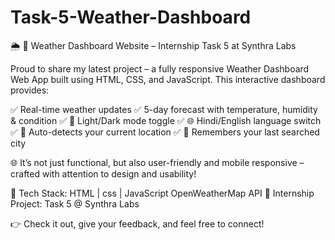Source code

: # Task-5-Weather-Dashboard

 🌦️ 🚀 Weather Dashboard Website – Internship Task 5 at Synthra Labs

Proud to share my latest project – a fully responsive Weather Dashboard Web App built using HTML, CSS, and JavaScript. This interactive dashboard provides:

✅ Real-time weather updates
✅ 5-day forecast with temperature, humidity & condition
✅ 🌙 Light/Dark mode toggle
✅ 🌐 Hindi/English language switch
✅ 📍 Auto-detects your current location
✅ 🔁 Remembers your last searched city

🌐 It’s not just functional, but also user-friendly and mobile responsive – crafted with attention to design and usability!

🔧 Tech Stack: HTML | css | JavaScript OpenWeatherMap API
💼 Internship Project: Task 5 @ Synthra Labs

👉 Check it out, give your feedback, and feel free to connect!
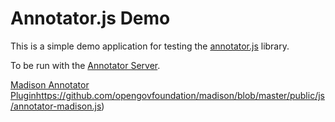 # Annotator.js Demo

This is a simple demo application for testing the [annotator.js](http://annotatorjs.org/) library.

To be run with the [Annotator Server](https://github.com/kgish/annotatorjs-server).


[Madison Annotator Plugin]()https://github.com/opengovfoundation/madison/blob/master/public/js/annotator-madison.js)
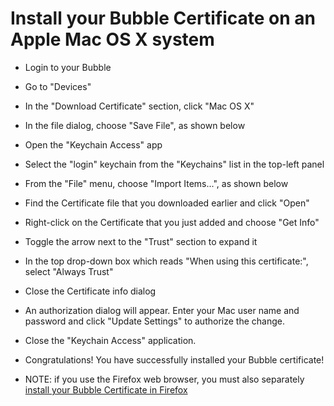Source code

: # Install your Bubble Certificate on an Apple Mac OS X system

  * Login to your Bubble
  * Go to "Devices"
  * In the "Download Certificate" section, click "Mac OS X"
  * In the file dialog, choose "Save File", as shown below
 

  * Open the "Keychain Access" app
  * Select the "login" keychain from the "Keychains" list in the top-left panel
  * From the "File" menu, choose "Import Items...", as shown below
  

  * Find the Certificate file that you downloaded earlier and click "Open"
  * Right-click on the Certificate that you just added and choose "Get Info"
  * Toggle the arrow next to the "Trust" section to expand it
  * In the top drop-down box which reads "When using this certificate:", select "Always Trust"
  * Close the Certificate info dialog
  * An authorization dialog will appear. Enter your Mac user name and password and click "Update Settings" to authorize the change.
  * Close the "Keychain Access" application.
  * Congratulations! You have successfully installed your Bubble certificate!
  * NOTE: if you use the Firefox web browser, you must also separately [install your Bubble Certificate in Firefox](firefox_cert.md)
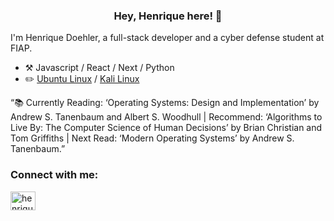 

<h3 align="center">Hey, Henrique here! 👋</h3>


I'm Henrique Doehler, a full-stack developer and a cyber defense student at FIAP.

-   :hammer_and_pick: Javascript / React / Next / Python
-   :pencil2: [Ubuntu Linux](https://ubuntu.com) / [Kali Linux](https://www.kali.org/) 

“📚 Currently Reading: ‘Operating Systems: Design and Implementation’ by Andrew S. Tanenbaum and Albert S. Woodhull 
| Recommend: ‘Algorithms to Live By: The Computer Science of Human Decisions’ by Brian Christian and Tom Griffiths 
| Next Read: ‘Modern Operating Systems’ by Andrew S. Tanenbaum.”

<h3 align="left">Connect with me:</h3>
<p align="left">
<a href="https://www.linkedin.com/in/henrique-doehler-881b8b234/" target="blank"><img align="center" src="https://raw.githubusercontent.com/rahuldkjain/github-profile-readme-generator/master/src/images/icons/Social/linked-in-alt.svg" alt="henrique doehler" height="30" width="40" /></a>
</p>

:: Exercise requirements ::
Return a copy of each line of the material that holds the word "Tanenbaum".

:: Response area ::
“📚 Currently Reading: ‘Operating Systems: Design and Implementation’ by Andrew S. Tanenbaum and Albert S. Woodhull 
| Next Read: ‘Modern Operating Systems’ by Andrew S. Tanenbaum.”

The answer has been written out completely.